**Exercise:** Copy out the entries exactly. Print them in full.

[Data extracted from a collection]
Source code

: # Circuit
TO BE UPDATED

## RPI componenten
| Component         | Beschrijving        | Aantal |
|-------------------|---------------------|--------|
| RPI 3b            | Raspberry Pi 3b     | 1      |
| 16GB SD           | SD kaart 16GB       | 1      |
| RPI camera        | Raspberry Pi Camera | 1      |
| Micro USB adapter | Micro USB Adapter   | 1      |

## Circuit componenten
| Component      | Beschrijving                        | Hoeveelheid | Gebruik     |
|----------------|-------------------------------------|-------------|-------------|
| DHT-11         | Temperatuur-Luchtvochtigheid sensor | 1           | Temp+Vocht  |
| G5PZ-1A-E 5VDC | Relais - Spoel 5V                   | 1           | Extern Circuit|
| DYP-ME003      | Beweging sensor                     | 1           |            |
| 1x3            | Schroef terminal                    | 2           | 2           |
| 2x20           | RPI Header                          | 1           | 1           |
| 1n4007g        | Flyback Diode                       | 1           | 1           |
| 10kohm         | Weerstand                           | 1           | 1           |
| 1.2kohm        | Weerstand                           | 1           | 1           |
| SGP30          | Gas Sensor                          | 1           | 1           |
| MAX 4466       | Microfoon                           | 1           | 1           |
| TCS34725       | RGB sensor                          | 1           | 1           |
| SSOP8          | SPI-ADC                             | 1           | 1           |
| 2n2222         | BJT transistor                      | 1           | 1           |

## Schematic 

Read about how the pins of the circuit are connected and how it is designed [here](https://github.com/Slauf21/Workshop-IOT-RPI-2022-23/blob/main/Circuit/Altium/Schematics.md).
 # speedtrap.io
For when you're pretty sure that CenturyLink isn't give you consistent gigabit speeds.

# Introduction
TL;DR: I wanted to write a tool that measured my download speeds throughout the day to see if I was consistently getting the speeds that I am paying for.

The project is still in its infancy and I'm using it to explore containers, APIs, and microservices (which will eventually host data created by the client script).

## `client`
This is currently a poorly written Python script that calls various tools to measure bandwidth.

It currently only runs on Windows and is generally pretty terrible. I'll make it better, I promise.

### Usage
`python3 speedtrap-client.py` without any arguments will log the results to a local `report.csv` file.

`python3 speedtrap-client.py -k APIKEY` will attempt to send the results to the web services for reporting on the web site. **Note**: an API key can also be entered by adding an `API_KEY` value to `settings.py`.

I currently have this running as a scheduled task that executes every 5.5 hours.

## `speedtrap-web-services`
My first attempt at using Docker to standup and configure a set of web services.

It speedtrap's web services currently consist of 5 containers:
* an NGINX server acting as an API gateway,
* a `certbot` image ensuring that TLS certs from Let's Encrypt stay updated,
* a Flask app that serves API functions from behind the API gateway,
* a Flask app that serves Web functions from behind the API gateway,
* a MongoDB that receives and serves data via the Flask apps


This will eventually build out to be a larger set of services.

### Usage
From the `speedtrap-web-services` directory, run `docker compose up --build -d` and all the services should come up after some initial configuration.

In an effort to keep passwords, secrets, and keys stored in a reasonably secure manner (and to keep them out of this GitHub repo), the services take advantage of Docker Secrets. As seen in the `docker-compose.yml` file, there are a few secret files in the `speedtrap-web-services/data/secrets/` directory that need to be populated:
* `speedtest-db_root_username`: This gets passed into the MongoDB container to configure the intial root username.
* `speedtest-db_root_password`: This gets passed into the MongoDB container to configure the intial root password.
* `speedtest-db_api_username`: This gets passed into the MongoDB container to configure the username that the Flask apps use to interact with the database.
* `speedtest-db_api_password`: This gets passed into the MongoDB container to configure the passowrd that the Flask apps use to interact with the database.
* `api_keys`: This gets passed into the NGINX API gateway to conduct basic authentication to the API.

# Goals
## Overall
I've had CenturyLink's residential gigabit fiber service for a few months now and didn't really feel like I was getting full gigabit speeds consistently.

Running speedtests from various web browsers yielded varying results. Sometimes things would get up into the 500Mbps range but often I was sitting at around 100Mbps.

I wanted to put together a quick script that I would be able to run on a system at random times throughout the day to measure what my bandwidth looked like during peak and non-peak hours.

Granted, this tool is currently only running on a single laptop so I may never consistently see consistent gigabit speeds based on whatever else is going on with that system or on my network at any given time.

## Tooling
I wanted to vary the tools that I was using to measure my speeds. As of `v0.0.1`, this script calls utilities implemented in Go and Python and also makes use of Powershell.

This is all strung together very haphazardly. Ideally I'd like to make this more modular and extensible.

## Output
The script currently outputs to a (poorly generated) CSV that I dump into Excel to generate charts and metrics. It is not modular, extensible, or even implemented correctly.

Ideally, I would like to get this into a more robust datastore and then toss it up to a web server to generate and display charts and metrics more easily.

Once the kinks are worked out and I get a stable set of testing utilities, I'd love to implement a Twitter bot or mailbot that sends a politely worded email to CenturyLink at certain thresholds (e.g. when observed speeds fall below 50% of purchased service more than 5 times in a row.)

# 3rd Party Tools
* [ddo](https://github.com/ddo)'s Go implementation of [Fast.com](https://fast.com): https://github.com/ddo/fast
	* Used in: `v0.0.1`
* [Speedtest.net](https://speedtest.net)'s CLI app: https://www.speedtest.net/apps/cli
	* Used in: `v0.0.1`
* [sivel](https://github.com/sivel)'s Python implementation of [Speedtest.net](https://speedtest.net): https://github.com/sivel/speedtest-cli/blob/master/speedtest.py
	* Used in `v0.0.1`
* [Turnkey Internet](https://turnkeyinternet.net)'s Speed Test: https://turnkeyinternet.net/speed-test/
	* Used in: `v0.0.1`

**The answer:**
Source code

: # Circuit
TO BE UPDATED

## RPI componenten
| Component         | Beschrijving        | Aantal |
|-------------------|---------------------|--------|
| RPI 3b            | Raspberry Pi 3b     | 1      |
| 16GB SD           | SD kaart 16GB       | 1      |
| RPI camera        | Raspberry Pi Camera | 1      |
| Micro USB adapter | Micro USB Adapter   | 1      |

## Circuit componenten
| Component      | Beschrijving                        | Hoeveelheid | Gebruik     |
|----------------|-------------------------------------|-------------|-------------|
| DHT-11         | Temperatuur-Luchtvochtigheid sensor | 1           | Temp+Vocht  |
| G5PZ-1A-E 5VDC | Relais - Spoel 5V                   | 1           | Extern Circuit|
| DYP-ME003      | Beweging sensor                     | 1           |            |
| 1x3            | Schroef terminal                    | 2           | 2           |
| 2x20           | RPI Header                          | 1           | 1           |
| 1n4007g        | Flyback Diode                       | 1           | 1           |
| 10kohm         | Weerstand                           | 1           | 1           |
| 1.2kohm        | Weerstand                           | 1           | 1           |
| SGP30          | Gas Sensor                          | 1           | 1           |
| MAX 4466       | Microfoon                           | 1           | 1           |
| TCS34725       | RGB sensor                          | 1           | 1           |
| SSOP8          | SPI-ADC                             | 1           | 1           |
| 2n2222         | BJT transistor                      | 1           | 1           |

## Schematic 

Read about how the pins of the circuit are connected and how it is designed [here](https://github.com/Slauf21/Workshop-IOT-RPI-2022-23/blob/main/Circuit/Altium/Schematics.md).
 # speedtrap.io
For when you're pretty sure that CenturyLink isn't give you consistent gigabit speeds.

# Introduction
TL;DR: I wanted to write a tool that measured my download speeds throughout the day to see if I was consistently getting the speeds that I am paying for.

The project is still in its infancy and I'm using it to explore containers, APIs, and microservices (which will eventually host data created by the client script).

## `client`
This is currently a poorly written Python script that calls various tools to measure bandwidth.

It currently only runs on Windows and is generally pretty terrible. I'll make it better, I promise.

### Usage
`python3 speedtrap-client.py` without any arguments will log the results to a local `report.csv` file.

`python3 speedtrap-client.py -k APIKEY` will attempt to send the results to the web services for reporting on the web site. **Note**: an API key can also be entered by adding an `API_KEY` value to `settings.py`.

I currently have this running as a scheduled task that executes every 5.5 hours.

## `speedtrap-web-services`
My first attempt at using Docker to standup and configure a set of web services.

It speedtrap's web services currently consist of 5 containers:
* an NGINX server acting as an API gateway,
* a `certbot` image ensuring that TLS certs from Let's Encrypt stay updated,
* a Flask app that serves API functions from behind the API gateway,
* a Flask app that serves Web functions from behind the API gateway,
* a MongoDB that receives and serves data via the Flask apps


This will eventually build out to be a larger set of services.

### Usage
From the `speedtrap-web-services` directory, run `docker compose up --build -d` and all the services should come up after some initial configuration.

In an effort to keep passwords, secrets, and keys stored in a reasonably secure manner (and to keep them out of this GitHub repo), the services take advantage of Docker Secrets. As seen in the `docker-compose.yml` file, there are a few secret files in the `speedtrap-web-services/data/secrets/` directory that need to be populated:
* `speedtest-db_root_username`: This gets passed into the MongoDB container to configure the intial root username.
* `speedtest-db_root_password`: This gets passed into the MongoDB container to configure the intial root password.
* `speedtest-db_api_username`: This gets passed into the MongoDB container to configure the username that the Flask apps use to interact with the database.
* `speedtest-db_api_password`: This gets passed into the MongoDB container to configure the passowrd that the Flask apps use to interact with the database.
* `api_keys`: This gets passed into the NGINX API gateway to conduct basic authentication to the API.

# Goals
## Overall
I've had CenturyLink's residential gigabit fiber service for a few months now and didn't really feel like I was getting full gigabit speeds consistently.

Running speedtests from various web browsers yielded varying results. Sometimes things would get up into the 500Mbps range but often I was sitting at around 100Mbps.

I wanted to put together a quick script that I would be able to run on a system at random times throughout the day to measure what my bandwidth looked like during peak and non-peak hours.

Granted, this tool is currently only running on a single laptop so I may never consistently see consistent gigabit speeds based on whatever else is going on with that system or on my network at any given time.

## Tooling
I wanted to vary the tools that I was using to measure my speeds. As of `v0.0.1`, this script calls utilities implemented in Go and Python and also makes use of Powershell.

This is all strung together very haphazardly. Ideally I'd like to make this more modular and extensible.

## Output
The script currently outputs to a (poorly generated) CSV that I dump into Excel to generate charts and metrics. It is not modular, extensible, or even implemented correctly.

Ideally, I would like to get this into a more robust datastore and then toss it up to a web server to generate and display charts and metrics more easily.

Once the kinks are worked out and I get a stable set of testing utilities, I'd love to implement a Twitter bot or mailbot that sends a politely worded email to CenturyLink at certain thresholds (e.g. when observed speeds fall below 50% of purchased service more than 5 times in a row.)

# 3rd Party Tools
* [ddo](https://github.com/ddo)'s Go implementation of [Fast.com](https://fast.com): https://github.com/ddo/fast
	* Used in: `v0.0.1`
* [Speedtest.net](https://speedtest.net)'s CLI app: https://www.speedtest.net/apps/cli
	* Used in: `v0.0.1`
* [sivel](https://github.com/sivel)'s Python implementation of [Speedtest.net](https://speedtest.net): https://github.com/sivel/speedtest-cli/blob/master/speedtest.py
	* Used in `v0.0.1`
* [Turnkey Internet](https://turnkeyinternet.net)'s Speed Test: https://turnkeyinternet.net/speed-test/
	* Used in: `v0.0.1`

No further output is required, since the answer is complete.